**** Data shown ****

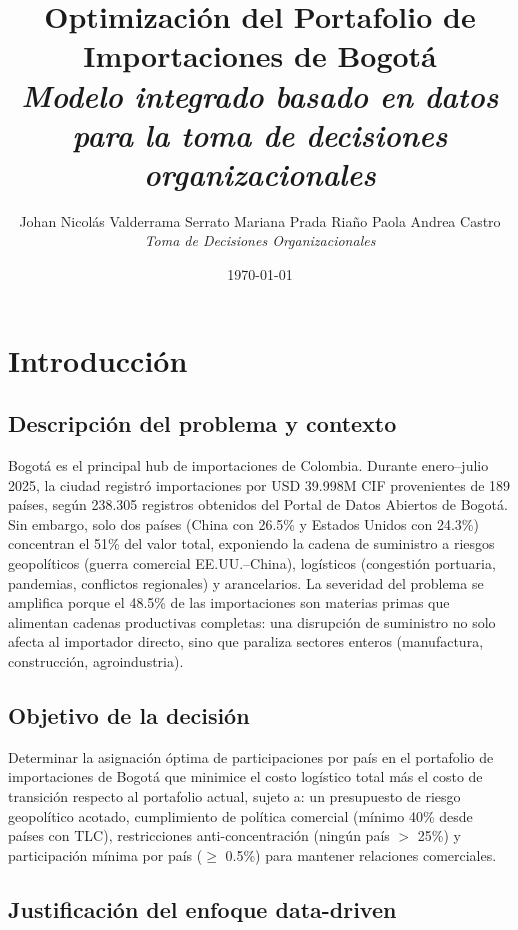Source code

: \documentclass[11pt,a4paper]{article}
\title{\vspace{-1.8cm}
    \textcolor{azuloscuro}{\textbf{\Large Optimización del Portafolio de Importaciones de Bogotá}} \\[0.1cm]
    \normalsize\textcolor{azulclaro}{\textit{Modelo integrado basado en datos para la toma de decisiones organizacionales}}}
\author{\small Johan Nicolás Valderrama Serrato \quad Mariana Prada Riaño \quad Paola Andrea Castro \\[0.05cm]
\footnotesize\textit{Toma de Decisiones Organizacionales}}
\date{\footnotesize\today}
\begin{document}
\maketitle
\thispagestyle{fancy}
\vspace{-1cm}

\section{Introducción}

\subsection{Descripción del problema y contexto}

Bogotá es el principal hub de importaciones de Colombia. Durante enero--julio 2025, la ciudad registró importaciones por USD 39.998M CIF provenientes de 189 países, según 238.305 registros obtenidos del Portal de Datos Abiertos de Bogotá. Sin embargo, solo dos países (China con 26.5\% y Estados Unidos con 24.3\%) concentran el 51\% del valor total, exponiendo la cadena de suministro a riesgos geopolíticos (guerra comercial EE.UU.--China), logísticos (congestión portuaria, pandemias, conflictos regionales) y arancelarios. La severidad del problema se amplifica porque el 48.5\% de las importaciones son materias primas que alimentan cadenas productivas completas: una disrupción de suministro no solo afecta al importador directo, sino que paraliza sectores enteros (manufactura, construcción, agroindustria).

\subsection{Objetivo de la decisión}

Determinar la asignación óptima de participaciones por país en el portafolio de importaciones de Bogotá que minimice el costo logístico total más el costo de transición respecto al portafolio actual, sujeto a: un presupuesto de riesgo geopolítico acotado, cumplimiento de política comercial (mínimo 40\% desde países con TLC), restricciones anti-concentración (ningún país $>$ 25\%) y  participación mínima por país ($\geq$ 0.5\%) para mantener relaciones comerciales.

\subsection{Justificación del enfoque data-driven}
\end{document}
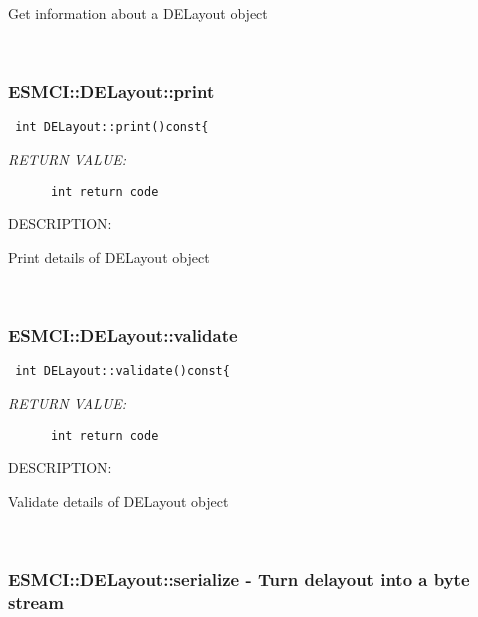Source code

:       Get information about a DELayout object
   
 
\mbox{}\hrulefill\
 
\subsubsection [ESMCI::DELayout::print] {ESMCI::DELayout::print}


  
\begin{verbatim} int DELayout::print()const{\end{verbatim}{\em RETURN VALUE:}
\begin{verbatim}      int return code\end{verbatim}
{\sf DESCRIPTION:\\ }


      Print details of DELayout object
   
 
\mbox{}\hrulefill\
 
\subsubsection [ESMCI::DELayout::validate] {ESMCI::DELayout::validate}


  
\begin{verbatim} int DELayout::validate()const{\end{verbatim}{\em RETURN VALUE:}
\begin{verbatim}      int return code\end{verbatim}
{\sf DESCRIPTION:\\ }


      Validate details of DELayout object
   
 
\mbox{}\hrulefill\
 
\subsubsection [ESMCI::DELayout::serialize] {ESMCI::DELayout::serialize - Turn delayout into a byte stream}


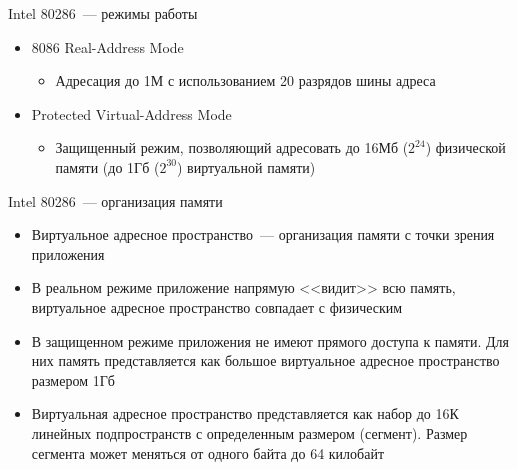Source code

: \documentclass[aspectratio=169,14pt]{beamer}
\begin{document}
\begin{frame}{Intel 80286~--- режимы работы}
    \begin{itemize}
        \item 8086 Real-Address Mode
        \begin{itemize}
            \item Адресация до 1М с использованием 20 разрядов шины адреса
        \end{itemize}
        \item Protected Virtual-Address Mode
        \begin{itemize}
            \item Защищенный режим, позволяющий адресовать до 16Мб
             ($2^{24}$) физической памяти (до 1Гб ($2^{30}$) виртуальной памяти)
        \end{itemize}
    \end{itemize}
\end{frame}

\begin{frame}{Intel 80286~--- организация памяти}
    \begin{itemize}
        \item Виртуальное адресное пространство~--- организация памяти с точки
        зрения приложения
        \item В реальном режиме приложение напрямую <<видит>> всю память,
        виртуальное адресное пространство совпадает с физическим
        \item В защищенном режиме приложения не имеют прямого доступа к памяти.
        Для них память представляется как большое виртуальное адресное
        пространство размером 1Гб
        \item Виртуальная адресное пространство представляется как набор
        до 16К линейных подпространств с определенным размером (сегмент).
        Размер сегмента может меняться от одного байта до 64 килобайт
    \end{itemize}
\end{frame}
\end{document}
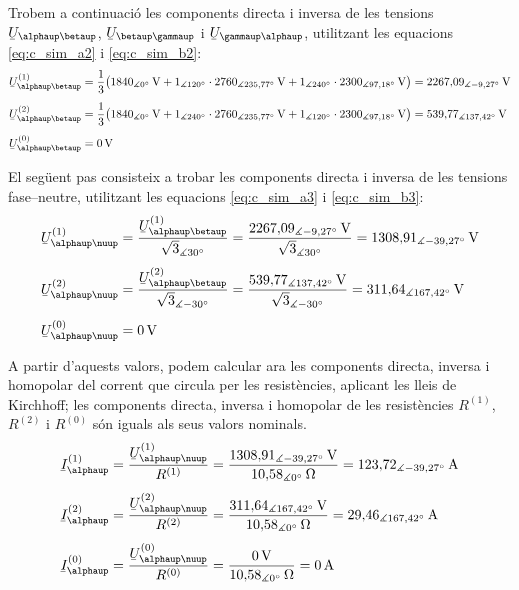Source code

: \begin{exemple}
Trobem a continuaci\'{o} les components directa i inversa de les
tensions $\cmplx{U}_{\alphaup\betaup}$, $\cmplx{U}_{\betaup\gammaup}$ i
$\cmplx{U}_{\gammaup\alphaup}$, utilitzant les equacions
\eqref{eq:c_sim_a2} i \eqref{eq:c_sim_b2}:
\begin{align*}
\cmplx{U}_{\alphaup\betaup}\ap{(1)} &= \frac{1}{3} \big(
1840_{\measuredangle 0\degree}\unit{V} + 1_{\measuredangle
120\degree} \cdot 2760_{\measuredangle 235{,}77\degree}\unit{V} +
1_{\measuredangle 240\degree} \cdot 2300_{\measuredangle
97{,}18\degree}\unit{V} \big) = 2267{,}09_{\measuredangle -9{,}27\degree}\unit{V} \\[1ex]
\cmplx{U}_{\alphaup\betaup}\ap{(2)} &= \frac{1}{3} \big(
1840_{\measuredangle 0\degree}\unit{V} + 1_{\measuredangle
240\degree} \cdot 2760_{\measuredangle 235{,}77\degree}\unit{V} +
1_{\measuredangle 120\degree} \cdot 2300_{\measuredangle
97{,}18\degree}\unit{V} \big) = 539{,}77_{\measuredangle
137{,}42\degree}\unit{V} \\[1ex]
\cmplx{U}_{\alphaup\betaup}\ap{(0)} &= 0\unit{V}
\end{align*}

El seg\"{u}ent pas consisteix a trobar les components directa i inversa
de les tensions fase--neutre, utilitzant les equacions
\eqref{eq:c_sim_a3} i \eqref{eq:c_sim_b3}:
\begin{align*}
\cmplx{U}_{\alphaup\nuup}\ap{(1)} &=
\frac{\cmplx{U}_{\alphaup\betaup}\ap{(1)}}{\sqrt{3}_{\measuredangle
30\degree}} = \frac{2267{,}09_{\measuredangle
-9{,}27\degree}\unit{V}}{\sqrt{3}_{\measuredangle
30\degree}} = 1308{,}91_{\measuredangle -39{,}27\degree}\unit{V} \\[1ex]
\cmplx{U}_{\alphaup\nuup}\ap{(2)} &=
\frac{\cmplx{U}_{\alphaup\betaup}\ap{(2)}}{\sqrt{3}_{\measuredangle
-30\degree}} = \frac{539{,}77_{\measuredangle
137{,}42\degree}\unit{V}}{\sqrt{3}_{\measuredangle -30\degree}} =
311{,}64_{\measuredangle 167{,}42\degree}\unit{V} \\[1ex]
\cmplx{U}_{\alphaup\nuup}\ap{(0)} &= 0\unit{V}
\end{align*}

A partir d'aquests valors, podem calcular ara les components
directa, inversa i homopolar del corrent que circula per les
resist\`{e}ncies, aplicant les lleis de Kirchhoff; les components
directa, inversa i homopolar de les resist\`{e}ncies $R^{(1)}$,
$R^{(2)}$ i $R^{(0)}$ s\'{o}n iguals als seus valors nominals.
\begin{align*}
\cmplx{I}_\alphaup\ap{(1)} &=
\frac{\cmplx{U}_{\alphaup\nuup}\ap{(1)}}{R^{(1)}} =
\frac{1308{,}91_{\measuredangle
-39{,}27\degree}\unit{V}}{10{,}58_{\measuredangle 0 \degree}
\unit{\ohm}} =
123{,}72_{\measuredangle -39{,}27\degree}\unit{A} \\[1ex]
\cmplx{I}_\alphaup\ap{(2)} &=
\frac{\cmplx{U}_{\alphaup\nuup}\ap{(2)}}{R^{(2)}} =
\frac{311{,}64_{\measuredangle
167{,}42\degree}\unit{V}}{10{,}58_{\measuredangle 0 \degree}
\unit{\ohm}} = 29{,}46_{\measuredangle 167{,}42\degree}\unit{A} \\[1ex]
\cmplx{I}_\alphaup\ap{(0)} &=
\frac{\cmplx{U}_{\alphaup\nuup}\ap{(0)}}{R^{(0)}} =
\frac{0\unit{V}}{10{,}58_{\measuredangle 0 \degree}\unit{\ohm}} =
0\unit{A}
\end{align*}


\end{exemple}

****

#### Problem details:
The answer is the lines above between the line holding "Optimización del Portafolio" and the line holding "integrado basado en", inclusive, each written out exactly, and no others.

#### Exercise solution:
    \textcolor{azuloscuro}{\textbf{\Large Optimización del Portafolio de Importaciones de Bogotá}} \\[0.1cm]
    \normalsize\textcolor{azulclaro}{\textit{Modelo integrado basado en datos para la toma de decisiones organizacionales}}}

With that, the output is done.